**Available data:**
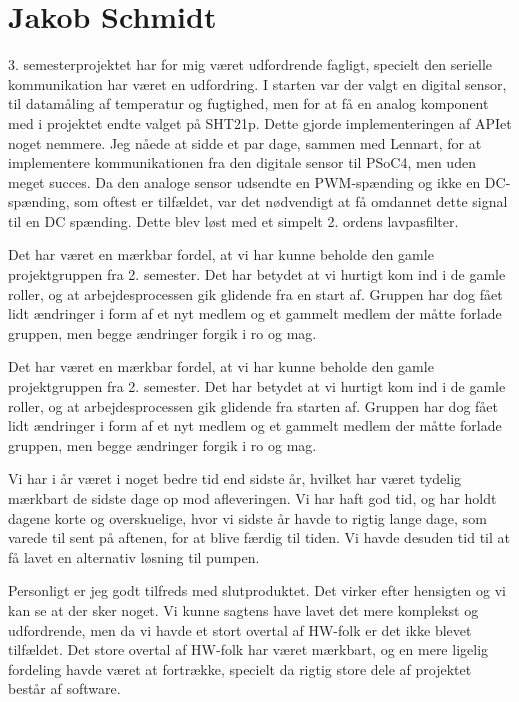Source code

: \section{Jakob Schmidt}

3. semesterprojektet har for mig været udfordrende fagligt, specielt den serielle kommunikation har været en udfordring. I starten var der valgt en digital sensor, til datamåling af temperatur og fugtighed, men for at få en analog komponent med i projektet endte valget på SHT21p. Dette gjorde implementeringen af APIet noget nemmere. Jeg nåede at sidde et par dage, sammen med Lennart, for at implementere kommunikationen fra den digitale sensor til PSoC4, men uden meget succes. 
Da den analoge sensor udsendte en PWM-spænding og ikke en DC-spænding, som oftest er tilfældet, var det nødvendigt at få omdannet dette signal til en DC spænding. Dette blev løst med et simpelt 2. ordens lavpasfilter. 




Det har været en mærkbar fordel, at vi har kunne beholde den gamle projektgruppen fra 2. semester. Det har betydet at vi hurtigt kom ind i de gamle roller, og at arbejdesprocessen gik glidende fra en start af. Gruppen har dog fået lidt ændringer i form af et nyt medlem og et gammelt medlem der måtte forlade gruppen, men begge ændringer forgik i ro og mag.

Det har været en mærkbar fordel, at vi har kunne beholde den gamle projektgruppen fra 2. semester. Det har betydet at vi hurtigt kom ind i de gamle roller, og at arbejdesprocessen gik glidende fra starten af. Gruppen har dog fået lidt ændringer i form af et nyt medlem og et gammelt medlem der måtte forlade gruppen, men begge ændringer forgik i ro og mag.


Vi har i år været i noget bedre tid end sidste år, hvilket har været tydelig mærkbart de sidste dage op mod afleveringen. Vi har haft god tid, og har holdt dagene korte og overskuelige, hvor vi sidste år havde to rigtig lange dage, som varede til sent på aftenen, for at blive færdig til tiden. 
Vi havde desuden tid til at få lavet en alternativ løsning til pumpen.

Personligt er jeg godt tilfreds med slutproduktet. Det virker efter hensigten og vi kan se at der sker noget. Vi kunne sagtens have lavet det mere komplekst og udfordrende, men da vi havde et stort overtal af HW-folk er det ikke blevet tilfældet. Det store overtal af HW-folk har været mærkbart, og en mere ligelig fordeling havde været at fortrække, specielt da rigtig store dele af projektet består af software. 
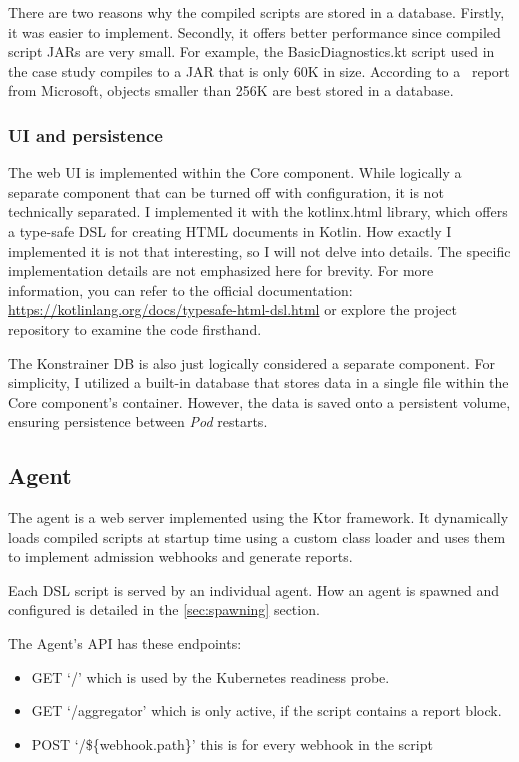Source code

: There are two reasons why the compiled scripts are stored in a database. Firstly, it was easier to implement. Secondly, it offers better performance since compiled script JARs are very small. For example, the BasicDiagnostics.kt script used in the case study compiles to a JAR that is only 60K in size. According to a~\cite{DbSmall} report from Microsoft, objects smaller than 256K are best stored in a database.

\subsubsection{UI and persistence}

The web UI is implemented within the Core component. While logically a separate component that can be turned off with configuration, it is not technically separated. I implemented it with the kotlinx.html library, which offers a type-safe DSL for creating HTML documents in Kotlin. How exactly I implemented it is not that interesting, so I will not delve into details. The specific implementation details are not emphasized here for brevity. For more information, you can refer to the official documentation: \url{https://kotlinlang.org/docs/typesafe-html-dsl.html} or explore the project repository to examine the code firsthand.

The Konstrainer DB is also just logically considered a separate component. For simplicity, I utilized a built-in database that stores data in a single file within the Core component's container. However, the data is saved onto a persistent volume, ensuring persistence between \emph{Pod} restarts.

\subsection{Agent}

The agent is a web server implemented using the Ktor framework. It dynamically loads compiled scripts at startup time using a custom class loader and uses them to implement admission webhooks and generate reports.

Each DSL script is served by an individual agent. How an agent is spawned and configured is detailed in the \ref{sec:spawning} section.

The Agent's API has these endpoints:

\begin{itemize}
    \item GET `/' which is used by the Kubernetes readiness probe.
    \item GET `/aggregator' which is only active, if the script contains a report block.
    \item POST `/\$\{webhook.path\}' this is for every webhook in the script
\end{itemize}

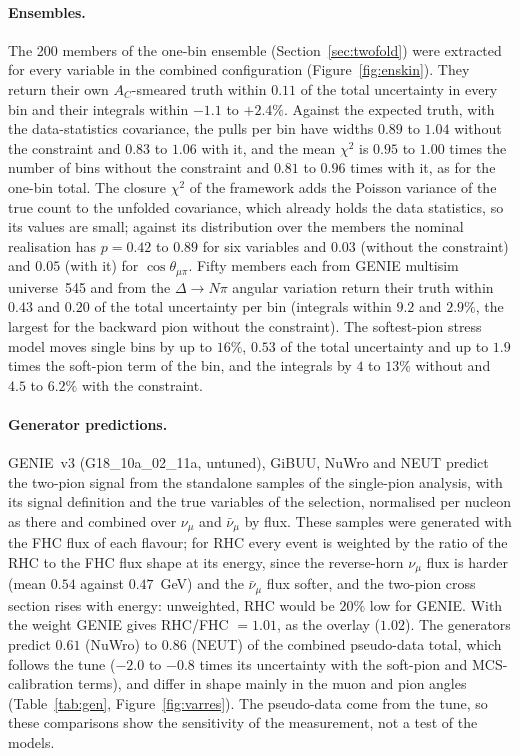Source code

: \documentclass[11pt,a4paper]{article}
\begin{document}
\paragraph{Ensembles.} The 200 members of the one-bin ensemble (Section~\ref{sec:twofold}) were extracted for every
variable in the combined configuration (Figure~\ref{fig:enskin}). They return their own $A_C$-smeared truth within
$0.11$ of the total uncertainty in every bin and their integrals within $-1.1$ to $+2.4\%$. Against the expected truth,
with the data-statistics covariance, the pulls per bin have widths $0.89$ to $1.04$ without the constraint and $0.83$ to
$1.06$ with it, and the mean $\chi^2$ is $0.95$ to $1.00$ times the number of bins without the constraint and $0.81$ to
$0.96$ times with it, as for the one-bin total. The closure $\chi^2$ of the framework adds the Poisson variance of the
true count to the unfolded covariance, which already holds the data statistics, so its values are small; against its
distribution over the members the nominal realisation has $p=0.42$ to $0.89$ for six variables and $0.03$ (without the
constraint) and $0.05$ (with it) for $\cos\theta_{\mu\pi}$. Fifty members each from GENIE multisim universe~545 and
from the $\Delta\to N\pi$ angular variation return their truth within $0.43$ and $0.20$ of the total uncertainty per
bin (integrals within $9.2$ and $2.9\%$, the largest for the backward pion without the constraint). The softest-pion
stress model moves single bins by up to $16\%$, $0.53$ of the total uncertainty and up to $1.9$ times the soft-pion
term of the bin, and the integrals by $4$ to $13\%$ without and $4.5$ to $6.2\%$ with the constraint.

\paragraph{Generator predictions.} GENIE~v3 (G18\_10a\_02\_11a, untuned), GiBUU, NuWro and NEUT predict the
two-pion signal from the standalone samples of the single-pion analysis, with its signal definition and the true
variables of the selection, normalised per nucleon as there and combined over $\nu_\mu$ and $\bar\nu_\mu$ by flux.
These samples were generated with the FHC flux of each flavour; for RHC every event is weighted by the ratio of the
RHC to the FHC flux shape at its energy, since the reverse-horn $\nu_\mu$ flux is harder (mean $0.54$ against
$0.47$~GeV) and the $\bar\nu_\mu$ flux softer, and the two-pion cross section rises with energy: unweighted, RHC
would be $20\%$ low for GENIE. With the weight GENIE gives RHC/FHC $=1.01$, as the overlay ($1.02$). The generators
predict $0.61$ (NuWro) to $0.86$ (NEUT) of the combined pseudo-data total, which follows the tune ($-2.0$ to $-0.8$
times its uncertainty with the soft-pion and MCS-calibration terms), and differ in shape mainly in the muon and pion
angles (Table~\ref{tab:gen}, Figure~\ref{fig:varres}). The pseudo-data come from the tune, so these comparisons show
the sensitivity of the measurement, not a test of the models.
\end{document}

**Work instructions:** Wherever the listing shows a picture, omit it and output the rest exactly as given.

**Task solution:**
Source code

: \section{Jakob Schmidt}

3. semesterprojektet har for mig været udfordrende fagligt, specielt den serielle kommunikation har været en udfordring. I starten var der valgt en digital sensor, til datamåling af temperatur og fugtighed, men for at få en analog komponent med i projektet endte valget på SHT21p. Dette gjorde implementeringen af APIet noget nemmere. Jeg nåede at sidde et par dage, sammen med Lennart, for at implementere kommunikationen fra den digitale sensor til PSoC4, men uden meget succes. 
Da den analoge sensor udsendte en PWM-spænding og ikke en DC-spænding, som oftest er tilfældet, var det nødvendigt at få omdannet dette signal til en DC spænding. Dette blev løst med et simpelt 2. ordens lavpasfilter. 




Det har været en mærkbar fordel, at vi har kunne beholde den gamle projektgruppen fra 2. semester. Det har betydet at vi hurtigt kom ind i de gamle roller, og at arbejdesprocessen gik glidende fra en start af. Gruppen har dog fået lidt ændringer i form af et nyt medlem og et gammelt medlem der måtte forlade gruppen, men begge ændringer forgik i ro og mag.

Det har været en mærkbar fordel, at vi har kunne beholde den gamle projektgruppen fra 2. semester. Det har betydet at vi hurtigt kom ind i de gamle roller, og at arbejdesprocessen gik glidende fra starten af. Gruppen har dog fået lidt ændringer i form af et nyt medlem og et gammelt medlem der måtte forlade gruppen, men begge ændringer forgik i ro og mag.


Vi har i år været i noget bedre tid end sidste år, hvilket har været tydelig mærkbart de sidste dage op mod afleveringen. Vi har haft god tid, og har holdt dagene korte og overskuelige, hvor vi sidste år havde to rigtig lange dage, som varede til sent på aftenen, for at blive færdig til tiden. 
Vi havde desuden tid til at få lavet en alternativ løsning til pumpen.

Personligt er jeg godt tilfreds med slutproduktet. Det virker efter hensigten og vi kan se at der sker noget. Vi kunne sagtens have lavet det mere komplekst og udfordrende, men da vi havde et stort overtal af HW-folk er det ikke blevet tilfældet. Det store overtal af HW-folk har været mærkbart, og en mere ligelig fordeling havde været at fortrække, specielt da rigtig store dele af projektet består af software. 
Source code

: There are two reasons why the compiled scripts are stored in a database. Firstly, it was easier to implement. Secondly, it offers better performance since compiled script JARs are very small. For example, the BasicDiagnostics.kt script used in the case study compiles to a JAR that is only 60K in size. According to a~\cite{DbSmall} report from Microsoft, objects smaller than 256K are best stored in a database.

\subsubsection{UI and persistence}

The web UI is implemented within the Core component. While logically a separate component that can be turned off with configuration, it is not technically separated. I implemented it with the kotlinx.html library, which offers a type-safe DSL for creating HTML documents in Kotlin. How exactly I implemented it is not that interesting, so I will not delve into details. The specific implementation details are not emphasized here for brevity. For more information, you can refer to the official documentation: \url{https://kotlinlang.org/docs/typesafe-html-dsl.html} or explore the project repository to examine the code firsthand.

The Konstrainer DB is also just logically considered a separate component. For simplicity, I utilized a built-in database that stores data in a single file within the Core component's container. However, the data is saved onto a persistent volume, ensuring persistence between \emph{Pod} restarts.

\subsection{Agent}

The agent is a web server implemented using the Ktor framework. It dynamically loads compiled scripts at startup time using a custom class loader and uses them to implement admission webhooks and generate reports.

Each DSL script is served by an individual agent. How an agent is spawned and configured is detailed in the \ref{sec:spawning} section.

The Agent's API has these endpoints:

\begin{itemize}
    \item GET `/' which is used by the Kubernetes readiness probe.
    \item GET `/aggregator' which is only active, if the script contains a report block.
    \item POST `/\$\{webhook.path\}' this is for every webhook in the script
\end{itemize}

Source code

: \documentclass[11pt,a4paper]{article}
\begin{document}
\paragraph{Ensembles.} The 200 members of the one-bin ensemble (Section~\ref{sec:twofold}) were extracted for every
variable in the combined configuration (Figure~\ref{fig:enskin}). They return their own $A_C$-smeared truth within
$0.11$ of the total uncertainty in every bin and their integrals within $-1.1$ to $+2.4\%$. Against the expected truth,
with the data-statistics covariance, the pulls per bin have widths $0.89$ to $1.04$ without the constraint and $0.83$ to
$1.06$ with it, and the mean $\chi^2$ is $0.95$ to $1.00$ times the number of bins without the constraint and $0.81$ to
$0.96$ times with it, as for the one-bin total. The closure $\chi^2$ of the framework adds the Poisson variance of the
true count to the unfolded covariance, which already holds the data statistics, so its values are small; against its
distribution over the members the nominal realisation has $p=0.42$ to $0.89$ for six variables and $0.03$ (without the
constraint) and $0.05$ (with it) for $\cos\theta_{\mu\pi}$. Fifty members each from GENIE multisim universe~545 and
from the $\Delta\to N\pi$ angular variation return their truth within $0.43$ and $0.20$ of the total uncertainty per
bin (integrals within $9.2$ and $2.9\%$, the largest for the backward pion without the constraint). The softest-pion
stress model moves single bins by up to $16\%$, $0.53$ of the total uncertainty and up to $1.9$ times the soft-pion
term of the bin, and the integrals by $4$ to $13\%$ without and $4.5$ to $6.2\%$ with the constraint.

\paragraph{Generator predictions.} GENIE~v3 (G18\_10a\_02\_11a, untuned), GiBUU, NuWro and NEUT predict the
two-pion signal from the standalone samples of the single-pion analysis, with its signal definition and the true
variables of the selection, normalised per nucleon as there and combined over $\nu_\mu$ and $\bar\nu_\mu$ by flux.
These samples were generated with the FHC flux of each flavour; for RHC every event is weighted by the ratio of the
RHC to the FHC flux shape at its energy, since the reverse-horn $\nu_\mu$ flux is harder (mean $0.54$ against
$0.47$~GeV) and the $\bar\nu_\mu$ flux softer, and the two-pion cross section rises with energy: unweighted, RHC
would be $20\%$ low for GENIE. With the weight GENIE gives RHC/FHC $=1.01$, as the overlay ($1.02$). The generators
predict $0.61$ (NuWro) to $0.86$ (NEUT) of the combined pseudo-data total, which follows the tune ($-2.0$ to $-0.8$
times its uncertainty with the soft-pion and MCS-calibration terms), and differ in shape mainly in the muon and pion
angles (Table~\ref{tab:gen}, Figure~\ref{fig:varres}). The pseudo-data come from the tune, so these comparisons show
the sensitivity of the measurement, not a test of the models.
\end{document}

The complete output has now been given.